WHAT IS NEEDED: Beginning with the opening line of the entries, return every line through the one containing "- Added proper TypeScript return types", both included, and nothing else. Omit pictures.

Data extracted from a collection
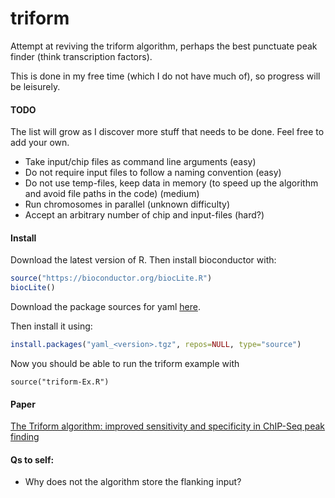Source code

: # triform

Attempt at reviving the triform algorithm, perhaps the best punctuate peak finder (think transcription factors).

This is done in my free time (which I do not have much of), so progress will be leisurely.

#### TODO

The list will grow as I discover more stuff that needs to be done. Feel free to add your own.

- Take input/chip files as command line arguments (easy)
- Do not require input files to follow a naming convention (easy)
- Do not use temp-files, keep data in memory (to speed up the algorithm and avoid file paths in the code) (medium)
- Run chromosomes in parallel (unknown difficulty)
- Accept an arbitrary number of chip and input-files (hard?)

#### Install

Download the latest version of R. Then install bioconductor with:

```R
source("https://bioconductor.org/biocLite.R")
biocLite()
```

Download the package sources for yaml [here](https://cran.rstudio.com/web/packages/yaml/index.html).

Then install it using:

```R
install.packages("yaml_<version>.tgz", repos=NULL, type="source")
```

Now you should be able to run the triform example with

```
source("triform-Ex.R")
```

#### Paper

[The Triform algorithm: improved sensitivity and specificity in ChIP-Seq peak finding](http://bmcbioinformatics.biomedcentral.com/articles/10.1186/1471-2105-13-176)

#### Qs to self:

* Why does not the algorithm store the flanking input?
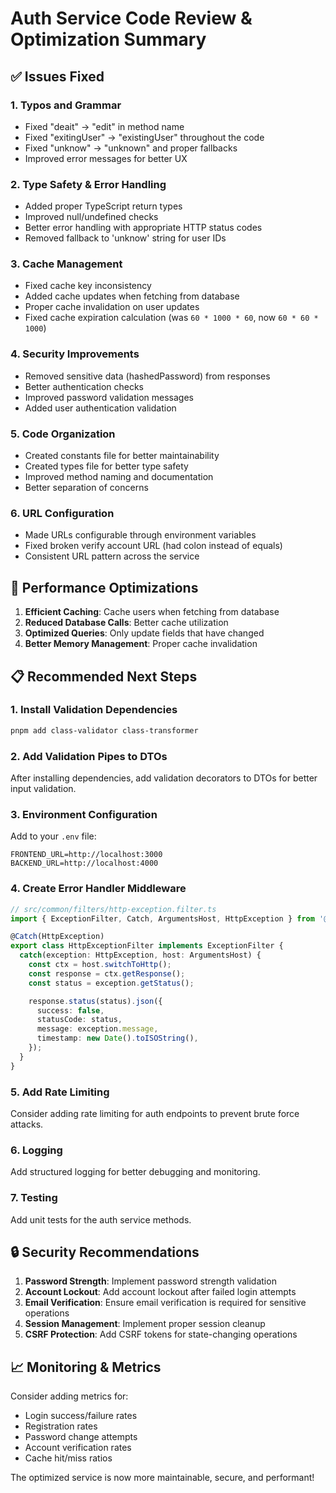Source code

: # Auth Service Code Review & Optimization Summary

## ✅ **Issues Fixed**

### 1. **Typos and Grammar**
- Fixed "deait" → "edit" in method name
- Fixed "exitingUser" → "existingUser" throughout the code
- Fixed "unknow" → "unknown" and proper fallbacks
- Improved error messages for better UX

### 2. **Type Safety & Error Handling**
- Added proper TypeScript return types
- Improved null/undefined checks
- Better error handling with appropriate HTTP status codes
- Removed fallback to 'unknow' string for user IDs

### 3. **Cache Management**
- Fixed cache key inconsistency
- Added cache updates when fetching from database
- Proper cache invalidation on user updates
- Fixed cache expiration calculation (was `60 * 1000 * 60`, now `60 * 60 * 1000`)

### 4. **Security Improvements**
- Removed sensitive data (hashedPassword) from responses
- Better authentication checks
- Improved password validation messages
- Added user authentication validation

### 5. **Code Organization**
- Created constants file for better maintainability
- Created types file for better type safety
- Improved method naming and documentation
- Better separation of concerns

### 6. **URL Configuration**
- Made URLs configurable through environment variables
- Fixed broken verify account URL (had colon instead of equals)
- Consistent URL pattern across the service

## 🚀 **Performance Optimizations**

1. **Efficient Caching**: Cache users when fetching from database
2. **Reduced Database Calls**: Better cache utilization
3. **Optimized Queries**: Only update fields that have changed
4. **Better Memory Management**: Proper cache invalidation

## 📋 **Recommended Next Steps**

### 1. Install Validation Dependencies
```bash
pnpm add class-validator class-transformer
```

### 2. Add Validation Pipes to DTOs
After installing dependencies, add validation decorators to DTOs for better input validation.

### 3. Environment Configuration
Add to your `.env` file:
```env
FRONTEND_URL=http://localhost:3000
BACKEND_URL=http://localhost:4000
```

### 4. Create Error Handler Middleware
```typescript
// src/common/filters/http-exception.filter.ts
import { ExceptionFilter, Catch, ArgumentsHost, HttpException } from '@nestjs/common';

@Catch(HttpException)
export class HttpExceptionFilter implements ExceptionFilter {
  catch(exception: HttpException, host: ArgumentsHost) {
    const ctx = host.switchToHttp();
    const response = ctx.getResponse();
    const status = exception.getStatus();

    response.status(status).json({
      success: false,
      statusCode: status,
      message: exception.message,
      timestamp: new Date().toISOString(),
    });
  }
}
```

### 5. Add Rate Limiting
Consider adding rate limiting for auth endpoints to prevent brute force attacks.

### 6. Logging
Add structured logging for better debugging and monitoring.

### 7. Testing
Add unit tests for the auth service methods.

## 🔒 **Security Recommendations**

1. **Password Strength**: Implement password strength validation
2. **Account Lockout**: Add account lockout after failed login attempts
3. **Email Verification**: Ensure email verification is required for sensitive operations
4. **Session Management**: Implement proper session cleanup
5. **CSRF Protection**: Add CSRF tokens for state-changing operations

## 📈 **Monitoring & Metrics**

Consider adding metrics for:
- Login success/failure rates
- Registration rates
- Password change attempts
- Account verification rates
- Cache hit/miss ratios

The optimized service is now more maintainable, secure, and performant!
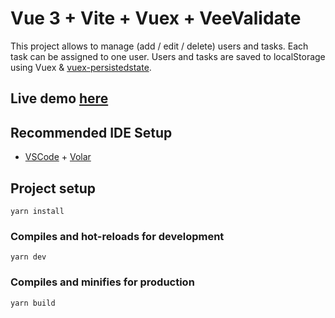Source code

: # Vue 3 + Vite + Vuex + VeeValidate

This project allows to manage (add / edit / delete) users and tasks. Each task can be assigned to one user. Users and tasks are saved to localStorage using Vuex & [vuex-persistedstate](https://www.npmjs.com/package/vuex-persistedstate).

## Live demo [here](https://vue3-vuex-todo-manager.netlify.app/)

## Recommended IDE Setup

- [VSCode](https://code.visualstudio.com/) + [Volar](https://marketplace.visualstudio.com/items?itemName=johnsoncodehk.volar)

## Project setup

```
yarn install
```

### Compiles and hot-reloads for development

```
yarn dev
```

### Compiles and minifies for production

```
yarn build
```
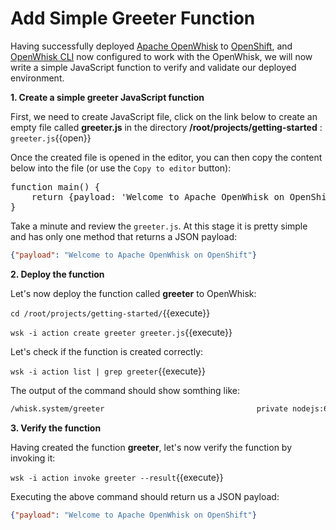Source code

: # Add Simple Greeter Function

Having successfully deployed [Apache OpenWhisk](https://openwhisk.apache.org/) to [OpenShift](https://openshift.com), and [OpenWhisk CLI](https://github.com/apache/incubator-openwhisk-cli/releases/) now configured to work with the OpenWhisk, we will now write a simple JavaScript function to verify and validate our deployed environment.


**1. Create a simple greeter JavaScript function**

First, we need to create JavaScript file, click on the link below to create an empty file called **greeter.js** in the directory **/root/projects/getting-started** : ``greeter.js``{{open}}

Once the created file is opened in the editor, you can then copy the content below into the file (or use the `Copy to editor` button):

<pre class="file" data-filename="/root/projects/getting-started/greeter.js" data-target="replace">
function main() {
    return {payload: 'Welcome to Apache OpenWhisk on OpenShift'};
}
</pre>
Take a minute and review the `greeter.js`. At this stage it is pretty simple and has only one method that returns a JSON payload: 

```json
{"payload": "Welcome to Apache OpenWhisk on OpenShift"}
```

**2. Deploy the function**

Let's now deploy the function called **greeter** to OpenWhisk:

``cd /root/projects/getting-started/``{{execute}}

``wsk -i action create greeter greeter.js``{{execute}}

Let's check if the function is created correctly:

``wsk -i action list | grep greeter``{{execute}}

The output of the command should show somthing like:

```sh
/whisk.system/greeter                                  private nodejs:6
```

**3. Verify the function**

Having created the function **greeter**, let's now verify the function by invoking it:

``wsk -i action invoke greeter --result``{{execute}}

Executing the above command should return us a JSON payload:

```json
{"payload": "Welcome to Apache OpenWhisk on OpenShift"}
```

ANSWER BOX:
Source code

: # triform

Attempt at reviving the triform algorithm, perhaps the best punctuate peak finder (think transcription factors).

This is done in my free time (which I do not have much of), so progress will be leisurely.

#### TODO

The list will grow as I discover more stuff that needs to be done. Feel free to add your own.

- Take input/chip files as command line arguments (easy)
- Do not require input files to follow a naming convention (easy)
- Do not use temp-files, keep data in memory (to speed up the algorithm and avoid file paths in the code) (medium)
- Run chromosomes in parallel (unknown difficulty)
- Accept an arbitrary number of chip and input-files (hard?)

#### Install

Download the latest version of R. Then install bioconductor with:

```R
source("https://bioconductor.org/biocLite.R")
biocLite()
```

Download the package sources for yaml [here](https://cran.rstudio.com/web/packages/yaml/index.html).

Then install it using:

```R
install.packages("yaml_<version>.tgz", repos=NULL, type="source")
```

Now you should be able to run the triform example with

```
source("triform-Ex.R")
```

#### Paper

[The Triform algorithm: improved sensitivity and specificity in ChIP-Seq peak finding](http://bmcbioinformatics.biomedcentral.com/articles/10.1186/1471-2105-13-176)

#### Qs to self:

* Why does not the algorithm store the flanking input?
Source code

: # Auth Service Code Review & Optimization Summary

## ✅ **Issues Fixed**

### 1. **Typos and Grammar**
- Fixed "deait" → "edit" in method name
- Fixed "exitingUser" → "existingUser" throughout the code
- Fixed "unknow" → "unknown" and proper fallbacks
- Improved error messages for better UX

### 2. **Type Safety & Error Handling**
- Added proper TypeScript return types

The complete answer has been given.